Giving up things gets us closer again to people, pushes us to listen and makes us empathic.

It helps us realize that some people feel better than us, but most of all that someone feels much worse, and how lucky we are if compared to them.

We can learn to live with things and appreciate them more, judging them for what they are and not according to our often distorted expectations.

Finally, but this is probably the main point for Christians, there is a spiritual motivation in fasting.

Fasting helps our minds get closer to prayers, with more commitment and attention. As our body is not ‘distracted’ by digestion, so our mind can immerse completely into the contemplation of God and His word. The spirit opens up to Him, and the Eucharistic Bread acquires a new and special meaning fueled by our hunger, which is no longer just a hunger for food, but for spirituality. The prayers during fasting days will then be more effective and will reach God more easily.

The fasting days in Medjugorje: Wednesday and Friday

Those who are devoted to Our Lady of Medjugorje claim that the Queen of Peace imposes them to fast as a fundamental practice and instrument of devotion. If the sick can give their suffering to Her, those who are healthy should practice fasting on bread and water twice a week, on Wednesday and on Friday.

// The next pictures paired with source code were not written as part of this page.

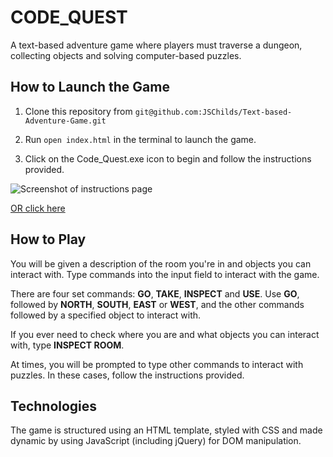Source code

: # CODE_QUEST
A text-based adventure game where players must traverse a dungeon, collecting objects and solving computer-based puzzles.

## How to Launch the Game

1. Clone this repository from `git@github.com:JSChilds/Text-based-Adventure-Game.git`

2. Run `open index.html` in the terminal to launch the game.

3. Click on the Code_Quest.exe icon to begin and follow the instructions provided.

![Screenshot of instructions page](https://github.com/JSChilds/Text-based-Adventure-Game/blob/master/screenshots/screenshot_instructions.png)

[OR click here]()

## How to Play

You will be given a description of the room you're in and objects you can interact with. Type commands into the input field to interact with the game.

There are four set commands: **GO**, **TAKE**, **INSPECT** and **USE**. Use **GO**, followed by **NORTH**, **SOUTH**, **EAST** or **WEST**, and the other commands followed by a specified object to interact with.

If you ever need to check where you are and what objects you can interact with, type **INSPECT ROOM**.

At times, you will be prompted to type other commands to interact with puzzles. In these cases, follow the instructions provided.


## Technologies

The game is structured using  an HTML template, styled with CSS and made dynamic by using JavaScript (including jQuery) for DOM manipulation.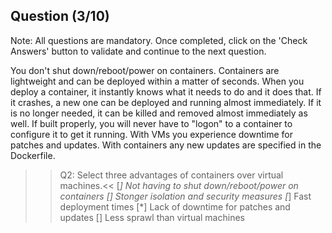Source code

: ## Question (3/10)

Note: All questions are mandatory. Once completed, click on the 'Check Answers' button to validate and continue to the next question.

You don't shut down/reboot/power on containers. Containers are lightweight and can be deployed within a matter of seconds. When you deploy a container, it instantly knows what it needs to do and it does that. If it crashes, a new one can be deployed and running almost immediately. If it is no longer needed, it can be killed and removed almost immediately as well. If built properly, you will never have to "logon" to a container to configure it to get it running. With VMs you experience downtime for patches and updates. With containers any new updates are specified in the Dockerfile.

>>Q2: Select three advantages of containers over virtual machines.<< 
[*] Not having to shut down/reboot/power on containers
[] Stonger isolation and security measures 
[*] Fast deployment times
[*] Lack of downtime for patches and updates
[] Less sprawl than virtual machines
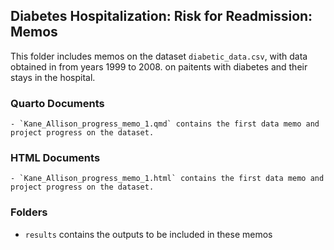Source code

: ## Diabetes Hospitalization: Risk for Readmission: Memos
This folder includes memos on the dataset `diabetic_data.csv`, with data obtained in from years 1999 to 2008. on paitents with diabetes and their stays in the hospital.

### Quarto Documents
    - `Kane_Allison_progress_memo_1.qmd` contains the first data memo and project progress on the dataset.
    
### HTML Documents
    - `Kane_Allison_progress_memo_1.html` contains the first data memo and project progress on the dataset.
    
### Folders
  - `results` contains the outputs to be included in these memos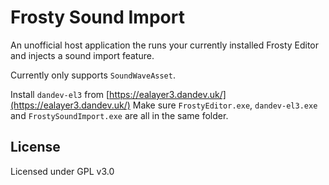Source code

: # Frosty Sound Import

An unofficial host application the runs your currently installed Frosty Editor and injects a sound import feature.

Currently only supports `SoundWaveAsset`.

Install `dandev-el3` from [https://ealayer3.dandev.uk/](https://ealayer3.dandev.uk/)
Make sure `FrostyEditor.exe`, `dandev-el3.exe` and `FrostySoundImport.exe` are all in the same folder.

## License

Licensed under GPL v3.0
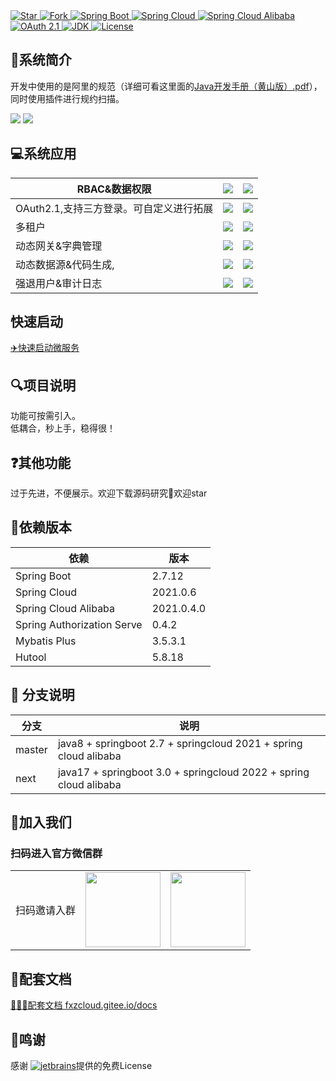 <a target="_blank" href="">
  <img alt="Star" src="https://gitee.com/fxz-cloud/art/badge/star.svg?theme=dark">
</a>
<a target="_blank" href="">
  <img alt="Fork" src="https://gitee.com/fxz-cloud/art/badge/fork.svg?theme=dark">
</a>
<a target="_blank" href="">
  <img alt="Spring Boot " src="https://img.shields.io/static/v1?label=Spring Boot &message=2.7.12&color=blue">
</a>
<a target="_blank" href="">
  <img alt="Spring Cloud" src="https://img.shields.io/static/v1?label=Spring Cloud&message=2021.0.6 &color=blue">
</a>
<a target="_blank" href="">
  <img alt="Spring Cloud Alibaba" src="https://img.shields.io/static/v1?label=Spring Cloud Alibaba &message=2021.0.4.0&color=blue">
</a>
<a target="_blank" href="">
  <img alt="OAuth 2.1" src="https://img.shields.io/static/v1?label=OAuth 2.1&message=0.4.2&color=blue">
</a>
<a target="_blank" href="">
  <img alt="JDK" src="https://img.shields.io/badge/JDK-8-blue.svg"/>
</a>
<a target="_blank" href="">
<img alt="License" src="https://img.shields.io/badge/License-Apache%202.0-%20"/>
</a>
<br/>

## 📖系统简介

开发中使用的是阿里的规范（详细可看这里面的[Java开发手册（黄山版）.pdf](https://github.com/alibaba/p3c/blob/master/Java%E5%BC%80%E5%8F%91%E6%89%8B%E5%86%8C(%E9%BB%84%E5%B1%B1%E7%89%88).pdf)），同时使用插件进行规约扫描。

![](https://cdn.staticaly.com/gh/fxzbiz/img@url/2023/07/09/MYYu0t.jpg)
![](https://cdn.staticaly.com/gh/fxzbiz/img@url/2023/07/09/RBL2FZ.jpg)

## 💻系统应用

| RBAC&数据权限                | ![](https://cdn.staticaly.com/gh/fxzbiz/img@url/2023/05/06/Dt08vc.png) | ![](https://cdn.staticaly.com/gh/fxzbiz/img@url/2023/05/06/WB6Hc9.png) |
|--------------------------| ------------------------------------------------------------ | ------------------------------------------------------------ |
| OAuth2.1,支持三方登录。可自定义进行拓展 | ![](https://cdn.staticaly.com/gh/fxzbiz/img@url/2023/05/06/7WXTzw.png) | ![](https://cdn.staticaly.com/gh/fxzbiz/img@url/2023/05/06/OXk0bF.png) |
| 多租户                      | ![](https://cdn.staticaly.com/gh/fxzbiz/img@url/2023/05/06/YnXioC.png) | ![](https://cdn.staticaly.com/gh/fxzbiz/img@url/2023/05/06/YzBZ6p.png) |
| 动态网关&字典管理                | ![](https://cdn.staticaly.com/gh/fxzbiz/img@url/2023/05/06/zVpMJr.png) | ![](https://cdn.staticaly.com/gh/fxzbiz/img@url/2023/05/06/xKK55D.png) |
| 动态数据源&代码生成,              | ![](https://cdn.staticaly.com/gh/fxzbiz/img@url/2023/05/06/2BXWuL.png) | ![](https://cdn.staticaly.com/gh/fxzbiz/img@url/2023/05/06/WpUDes.png) |
| 强退用户&审计日志                | ![](https://cdn.staticaly.com/gh/fxzbiz/img@url/2023/05/06/i2pZEe.png) | ![](https://cdn.staticaly.com/gh/fxzbiz/img@url/2023/05/06/XS0250.png) |

## 快速启动
[✈️️快速启动微服务](https://fxzcloud.gitee.io/docs/docs/theme-reco/started.html)

## 🔍项目说明
功能可按需引入。<br/>
低耦合，秒上手，稳得很！
## ❓其他功能
过于先进，不便展示。欢迎下载源码研究🧐欢迎star
## 🍓依赖版本

| 依赖                         | 版本         |
|----------------------------|------------|
| Spring Boot                | 2.7.12     |
| Spring Cloud               | 2021.0.6   |
| Spring Cloud Alibaba       | 2021.0.4.0 |
| Spring Authorization Serve | 0.4.2      |
| Mybatis Plus               | 3.5.3.1    |
| Hutool                     | 5.8.18     |

##  🍎 分支说明
| 分支              | 说明                                                                |
|-----------------|-------------------------------------------------------------------|
| master          | java8 + springboot 2.7 + springcloud 2021 + spring cloud alibaba                        |
| next            | java17 + springboot 3.0 + springcloud 2022 + spring cloud alibaba |

## 🍺加入我们
### 扫码进入官方微信群
<table>
    <tr>
      <td>扫码邀请入群</td>
      <td><img src="https://cdn.staticaly.com/gh/fxzbiz/img@url/2022/11/19/O69mHa.png" width="120"/></td>
      <td><img src="https://cdn.staticaly.com/gh/fxzbiz/img@url/2023/07/09/LqNzoU.jpg" width="120"/></td>
    </tr>
</table>

 


## 🍬配套文档
[🍓🍓🍓配套文档 fxzcloud.gitee.io/docs](https://fxzcloud.gitee.io/docs/)

## 🤝鸣谢
感谢 [![jetbrains](https://cdn.staticaly.com/gh/fxzbiz/img@url/2022/12/01/DGnop3.png)](https://www.jetbrains.com/)提供的免费License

Fasting and prayers for a whole day then, twice a week, without any indulgence in coffee or tea: a sacrifice specifically requested by the Virgin Mary. Other sacrifices can and must be practiced every day, but on Wednesday and Friday in Medjugorje, Mary demands an unmistakable thing of her devotees. They must not deprive themselves of food, but only have bread and water.

Fasting in Medjugorje begins in the morning and lasts until the day after, for all 24 hours. Such particular Marian fasting, according to the words of Mary herself, aims to drive wars away.

In fact, fasting purifies the evil’s body and spirit, helping people to discover their hearts and purify it.

Prayers and fasting for peace then, but also to gain the conversion of someone we love and other precious graces. The seers of Medjugorje always remind how important and precious the sacrifices of those who believe are, how suffering itself and diseases are gifts, because it is only through pain that men can get closer to God.

Therefore, the devotion towards Our Lady of Medjugorje is not just through the rosary practice, the adoration before the statues that represent her, although they are important and powerful weapons the Virgin Mary gave us. Reciting the rosary, always wearing a bracelet or a key holder of Our Lady of Medjugorje is just the starting point. If we want our prayers to be actually heard and appreciated, we must embrace the practice of Medjugorje fasting with commitment and joy. Through fasting, healing and liberation will be granted.